## What you should do
Return each line below holding the string "poisoned".

Rendered images with source text
++++++++
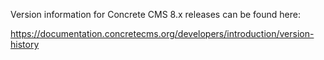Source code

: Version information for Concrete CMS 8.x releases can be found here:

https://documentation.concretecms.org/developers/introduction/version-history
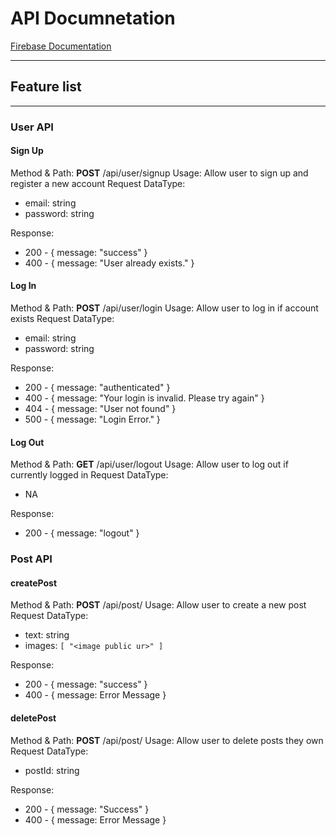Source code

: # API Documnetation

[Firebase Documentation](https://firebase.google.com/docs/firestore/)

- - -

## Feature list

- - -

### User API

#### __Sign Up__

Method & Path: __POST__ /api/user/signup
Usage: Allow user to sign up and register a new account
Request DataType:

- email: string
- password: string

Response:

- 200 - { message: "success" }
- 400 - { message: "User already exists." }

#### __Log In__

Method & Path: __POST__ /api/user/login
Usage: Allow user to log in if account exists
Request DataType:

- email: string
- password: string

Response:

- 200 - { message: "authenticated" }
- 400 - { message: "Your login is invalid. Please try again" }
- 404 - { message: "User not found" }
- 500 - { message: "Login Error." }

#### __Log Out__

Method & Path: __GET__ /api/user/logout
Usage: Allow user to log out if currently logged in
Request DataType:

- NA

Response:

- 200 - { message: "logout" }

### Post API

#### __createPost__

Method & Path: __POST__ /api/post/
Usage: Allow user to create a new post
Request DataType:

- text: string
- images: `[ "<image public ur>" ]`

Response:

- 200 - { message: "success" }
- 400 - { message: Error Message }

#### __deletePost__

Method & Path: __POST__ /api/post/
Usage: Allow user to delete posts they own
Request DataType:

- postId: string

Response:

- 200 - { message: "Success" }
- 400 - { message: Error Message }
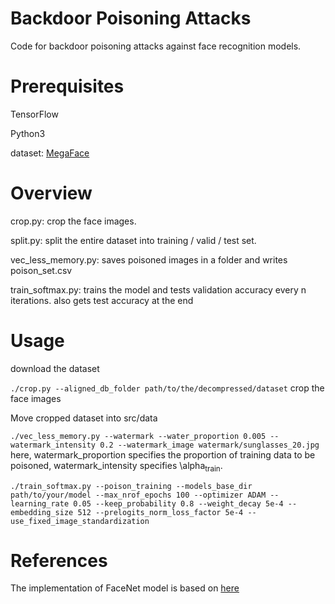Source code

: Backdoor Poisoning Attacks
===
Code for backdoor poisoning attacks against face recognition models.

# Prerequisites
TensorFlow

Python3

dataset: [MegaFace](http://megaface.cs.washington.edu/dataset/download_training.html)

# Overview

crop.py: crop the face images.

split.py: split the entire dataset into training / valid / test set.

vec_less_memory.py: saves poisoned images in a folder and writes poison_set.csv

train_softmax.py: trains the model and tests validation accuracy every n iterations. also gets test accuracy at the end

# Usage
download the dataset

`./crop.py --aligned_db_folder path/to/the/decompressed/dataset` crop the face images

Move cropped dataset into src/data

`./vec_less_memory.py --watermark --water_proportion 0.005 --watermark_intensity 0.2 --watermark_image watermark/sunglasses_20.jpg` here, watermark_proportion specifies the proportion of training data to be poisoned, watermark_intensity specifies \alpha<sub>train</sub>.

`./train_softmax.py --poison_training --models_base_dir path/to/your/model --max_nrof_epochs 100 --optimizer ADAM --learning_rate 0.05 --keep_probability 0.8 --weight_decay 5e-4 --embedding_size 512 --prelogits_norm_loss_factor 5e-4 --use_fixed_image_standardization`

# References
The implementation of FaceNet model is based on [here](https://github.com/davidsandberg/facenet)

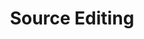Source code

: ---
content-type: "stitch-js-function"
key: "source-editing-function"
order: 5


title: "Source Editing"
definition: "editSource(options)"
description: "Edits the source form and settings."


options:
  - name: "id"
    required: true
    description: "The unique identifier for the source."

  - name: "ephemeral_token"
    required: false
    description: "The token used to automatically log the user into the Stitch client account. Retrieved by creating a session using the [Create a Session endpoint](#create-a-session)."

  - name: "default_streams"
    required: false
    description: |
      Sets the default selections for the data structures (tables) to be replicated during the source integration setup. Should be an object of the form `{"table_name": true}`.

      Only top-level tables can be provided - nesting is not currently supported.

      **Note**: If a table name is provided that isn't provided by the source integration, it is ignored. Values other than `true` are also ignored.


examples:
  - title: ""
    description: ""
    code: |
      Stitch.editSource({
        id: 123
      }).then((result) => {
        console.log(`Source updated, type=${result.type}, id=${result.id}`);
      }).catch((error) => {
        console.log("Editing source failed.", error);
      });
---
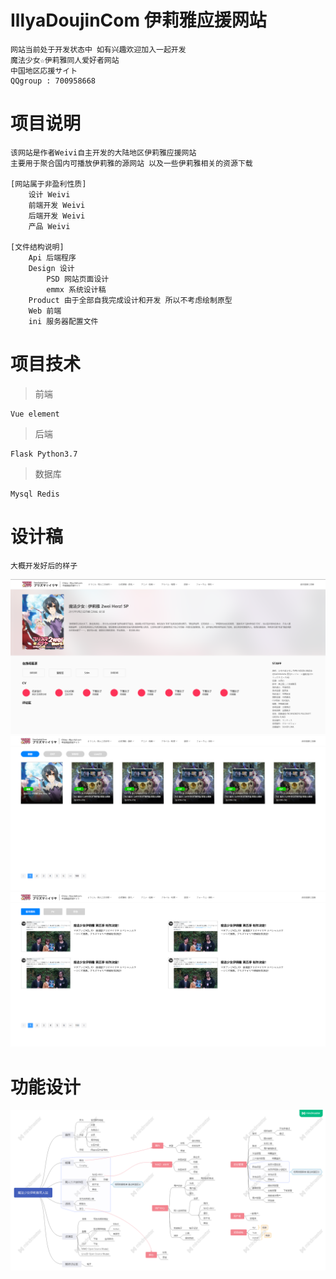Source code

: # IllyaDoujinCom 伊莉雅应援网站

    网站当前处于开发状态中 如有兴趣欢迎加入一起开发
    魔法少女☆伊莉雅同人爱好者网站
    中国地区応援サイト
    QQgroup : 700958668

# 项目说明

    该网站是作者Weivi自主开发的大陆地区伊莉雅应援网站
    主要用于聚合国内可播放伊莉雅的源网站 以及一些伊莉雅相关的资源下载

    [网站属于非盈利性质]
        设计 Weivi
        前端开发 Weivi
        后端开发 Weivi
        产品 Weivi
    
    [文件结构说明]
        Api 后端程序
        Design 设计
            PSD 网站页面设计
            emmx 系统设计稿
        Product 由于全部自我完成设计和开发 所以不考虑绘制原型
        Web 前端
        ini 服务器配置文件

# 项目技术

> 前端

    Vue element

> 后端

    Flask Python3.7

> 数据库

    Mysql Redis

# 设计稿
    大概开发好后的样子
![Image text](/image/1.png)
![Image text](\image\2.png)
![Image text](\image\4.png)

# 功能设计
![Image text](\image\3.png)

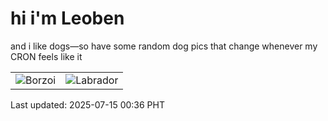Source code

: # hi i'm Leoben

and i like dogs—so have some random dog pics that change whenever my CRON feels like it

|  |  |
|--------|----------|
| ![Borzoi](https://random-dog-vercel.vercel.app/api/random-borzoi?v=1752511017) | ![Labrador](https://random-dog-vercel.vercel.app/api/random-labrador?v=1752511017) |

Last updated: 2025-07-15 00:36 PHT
++++++++
## Task solution
vec_less_memory.py: saves poisoned images in a folder and writes poison_set.csv
`./vec_less_memory.py --watermark --water_proportion 0.005 --watermark_intensity 0.2 --watermark_image watermark/sunglasses_20.jpg` here, watermark_proportion specifies the proportion of training data to be poisoned, watermark_intensity specifies \alpha<sub>train</sub>.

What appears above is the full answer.